A faithful copy of the listing below is needed, with its pictures left out.

== Segment start ==

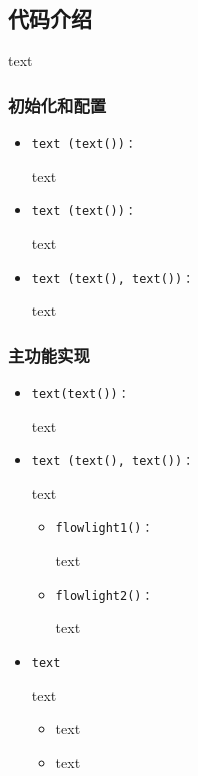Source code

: \subsection{代码介绍}
text
\subsubsection{初始化和配置}
\begin{itemize}
    \item \begin{verbatim}text (text())：\end{verbatim}text
    \item \begin{verbatim}text (text())：\end{verbatim}text
    \item \begin{verbatim}text (text(), text())：\end{verbatim}text
\end{itemize}



\subsubsection{主功能实现}
\begin{itemize}
    \item \begin{verbatim}text(text())：\end{verbatim}text
    \item \begin{verbatim}text (text(), text())：\end{verbatim}text
          \begin{itemize}
              \item \begin{verbatim}flowlight1()：\end{verbatim}text
              \item \begin{verbatim}flowlight2()：\end{verbatim}text
          \end{itemize}
    \item \begin{verbatim}text\end{verbatim}
          text
          \begin{itemize}
              \item text
              \item text
          \end{itemize}

\end{itemize}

== Segment end ==

● **Answer box**
Source code

: \subsection{代码介绍}
text
\subsubsection{初始化和配置}
\begin{itemize}
    \item \begin{verbatim}text (text())：\end{verbatim}text
    \item \begin{verbatim}text (text())：\end{verbatim}text
    \item \begin{verbatim}text (text(), text())：\end{verbatim}text
\end{itemize}



\subsubsection{主功能实现}
\begin{itemize}
    \item \begin{verbatim}text(text())：\end{verbatim}text
    \item \begin{verbatim}text (text(), text())：\end{verbatim}text
          \begin{itemize}
              \item \begin{verbatim}flowlight1()：\end{verbatim}text
              \item \begin{verbatim}flowlight2()：\end{verbatim}text
          \end{itemize}
    \item \begin{verbatim}text\end{verbatim}
          text
          \begin{itemize}
              \item text
              \item text
          \end{itemize}

\end{itemize}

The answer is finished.